The "reinvestigation" essentially consisted of giving Parsons a polygraph test, something he had agreed to back in January, when he first filed his complaint. While both police officers refused to submit to a polygraph -- their option under the Police Bill of Rights -- Parsons submitted to the test, after speaking with Huber in late May. Parsons passed the test, administered by polygrapher Kent Jurney. Police then had the test reviewed by a second polygrapher, who supported Jurney's conclusion. On this basis, Sgt. Jones substantiated the allegation that 37-year-old Ruder and 25-year-old Brudzinski had verbally harassed Parsons. Curiously, during the test's preinterview, Jurney, a former state trooper, asked Parsons about the alleged use of excessive force. In consultation with a police legal advisor, Jurney decided that no excessive force had been used and did not question Parsons about it during the test. Though Parsons still insists he was roughed up, his excessive-force complaint was again dismissed.
But by concluding that the officers did verbally abuse Parsons, Finesilver observes, the department is admitting that Ruder and Brudzinski lied under oath. "It's called perjury," says the former Broward prosecutor.
"The officers may very well have used `homosexual' or some other language without meaning offense," Jones counters. "But that doesn't mean his story holds up beyond any reasonable doubt. We're just giving him the benefit of the doubt."
In reviewing the case, Finesilver spotted another unsettling discrepancy. Parsons's arrest form indicated that he had been "arrested and transported," when in fact he was released at the scene. Finesilver maintains that Brudzinski's failure to note the release was an intentional effort to make a bogus arrest appear more legitimate. "Here they are, they've dug themselves a deep hole with all this homo stuff and a violent takedown, and they need to make this thing look legitimate," the attorney contends. "But there never was any loitering. This was a crime they made up in an attempt to have the State Attorney's Office wash their dirty hands." Prosecutors, in fact, dismissed the loitering charge months ago.
While conceding that Brudzinski did, technically, write a false police report, internal affairs's Sgt. Jones believes the officer's failure to note Parsons's release was "an honest mistake. He forgot to cross a line on the police report. I don't think this was an `Uh-oh, we messed up; we better arrest this guy' type of situation."

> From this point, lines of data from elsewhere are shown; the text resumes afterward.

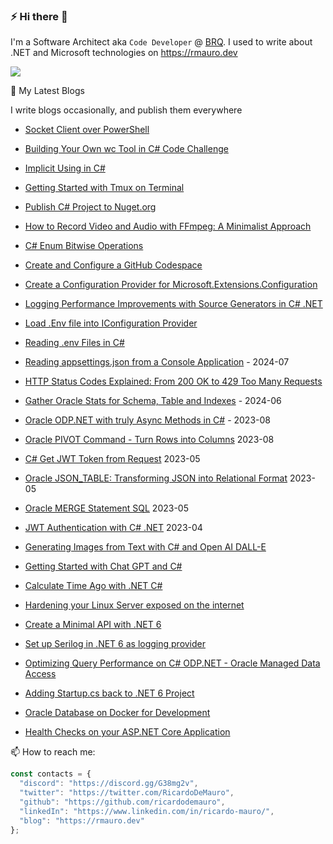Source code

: ### ⚡ Hi there 👋

I'm a Software Architect aka `Code Developer` @ [BRQ](https://brq.com). I used to write about .NET and Microsoft technologies on https://rmauro.dev

![](https://komarev.com/ghpvc/?username=ricardodemauro&color=green)

💬 My Latest Blogs

I write blogs occasionally, and publish them everywhere 

- [Socket Client over PowerShell](https://rmauro.dev/socket-client-over-powershell/)
- [Building Your Own wc Tool in C# Code Challenge](https://rmauro.dev/building-your-own-wc-tool-in-c-code-challenge/)
- [Implicit Using in C#](https://rmauro.dev/implicit-using-in-csharp/)
- [Getting Started with Tmux on Terminal](https://rmauro.dev/getting-started-with-tmux-on-terminal/)
- [Publish C# Project to Nuget.org](https://rmauro.dev/publish-csharp-project-to-nuget-org/)
- [How to Record Video and Audio with FFmpeg: A Minimalist Approach](https://rmauro.dev/how-to-record-video-and-audio-with-ffmpeg-a-minimalist-approach/)
- [C# Enum Bitwise Operations](https://rmauro.dev/csharp-enum-bitwise-operations/)
- [Create and Configure a GitHub Codespace](https://rmauro.dev/create-and-configure-a-github-codespace/)
- [Create a Configuration Provider for Microsoft.Extensions.Configuration](https://rmauro.dev/create-configuration-provider-microsoft-extensions-configuration/)
- [Logging Performance Improvements with Source Generators in C# .NET](https://rmauro.dev/logging-improvements-with-source-generators-in-net/)
  
- [Load .Env file into IConfiguration Provider](https://rmauro.dev/load-dotenv-file-into-configuration-provider/)
- [Reading .env Files in C#](https://rmauro.dev/read-env-file-in-csharp/)
- [Reading appsettings.json from a Console Application](https://rmauro.dev/reading-appsettings-json-from-a-console-application/) - 2024-07
- [HTTP Status Codes Explained: From 200 OK to 429 Too Many Requests](https://rmauro.dev/http-status-codes-explained-from-200-ok-to-429-too-many-requests/)
- [Gather Oracle Stats for Schema, Table and Indexes](https://rmauro.dev/gather-oracle-stats-for-schema-tables-indexes/) - 2024-06
- [Oracle ODP.NET with truly Async Methods in C#](https://rmauro.dev/oracle-odp-net-with-truly-async-methods-in-csharp/) - 2023-08
- [Oracle PIVOT Command - Turn Rows into Columns](https://rmauro.dev/oracle-pivot-command-turn-rows-into-columns/) 2023-08
- [C# Get JWT Token from Request](https://rmauro.dev/csharp-get-jwt-token-request/) 2023-05
- [Oracle JSON_TABLE: Transforming JSON into Relational Format](https://rmauro.dev/oracle-json-table-transforming-json-into-relational-format/) 2023-05
- [Oracle MERGE Statement SQL](https://rmauro.dev/oracle-merge-to-update-sql/) 2023-05
- [JWT Authentication with C# .NET](https://rmauro.dev/jwt-authentication-with-csharp-dotnet/) 2023-04
- [Generating Images from Text with C# and Open AI DALL-E](https://rmauro.dev/generating-images-from-text-with-csharp-and-open-ai-dall-e/)
- [Getting Started with Chat GPT and C#](https://rmauro.dev/getting-started-with-chat-gpt-integration-with-csharp-console-application/)
- [Calculate Time Ago with .NET C#](https://rmauro.dev/calculate-time-ago-with-csharp/)
- [Hardening your Linux Server exposed on the internet](https://rmauro.dev/8-actions-for-hardening-your-linux-server-for-internet/)
- [Create a Minimal API with .NET 6](https://rmauro.dev/create-a-minimal-api-with-dotnet-6/)
- [Set up Serilog in .NET 6 as logging provider](https://rmauro.dev/setup-serilog-in-net6-as-logging-provider/)
- [Optimizing Query Performance on C# ODP.NET - Oracle Managed Data Access](https://rmauro.dev/optmizing-data-access-with-oracle-managed-ado-net/)
- [Adding Startup.cs back to .NET 6 Project](https://rmauro.dev/adding-startup-back-to-net-6-project/)
- [Oracle Database on Docker for Development](https://rmauro.dev/oracle-database-on-docker-for-development/)
- [Health Checks on your ASP.NET Core Application](https://rmauro.dev/adding-health-checks-to-net-core-application/)

📫 How to reach me: 

```javascript
const contacts = {
  "discord": "https://discord.gg/G38mg2v",
  "twitter": "https://twitter.com/RicardoDeMauro",
  "github": "https://github.com/ricardodemauro",
  "linkedIn": "https://www.linkedin.com/in/ricardo-mauro/",
  "blog": "https://rmauro.dev"
};
```

<!--
**anuraj/anuraj** is a ✨ _special_ ✨ repository because its `README.md` (this file) appears on your GitHub profile.

Here are some ideas to get you started:

- 🔭 I’m currently working on ...
- 🌱 I’m currently learning ...
- 👯 I’m looking to collaborate on ...
- 🤔 I’m looking for help with ...
- 💬 Ask me about ...
- 📫 How to reach me: ...
- 😄 Pronouns: ...
- ⚡ Fun fact: ...
-->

Unless the city is willing to shell out the bucks, Finesilver says, a jury will be the final arbiter on that point. "This attempt to build a bridge with the gay community makes for nice words," says Finesilver, who last week drafted a letter of intent to sue the city. "But in this case, at least, there hasn't been much substance behind those words."
Clark Reynolds, Miami Beach coordinator of the gay lobbying group Dade Action PAC, insists the Parsons case is an apparent exception to improved relations. "We're hearing comments from people who tell us the Beach police have made great progress," Reynolds reports. "There are always a few bad apples."
Parsons himself says he became so rattled by the incident that he moved back to his boyhood home in Long Island, New York. "The whole thing made me uncomfortable. Just seeing the officers upset me," he notes. But unless the city accedes to Parsons's monetary demands -- as yet undetermined -- he may find himself back in Dade, again facing Brudzinski and Ruder. This time as a plaintiff.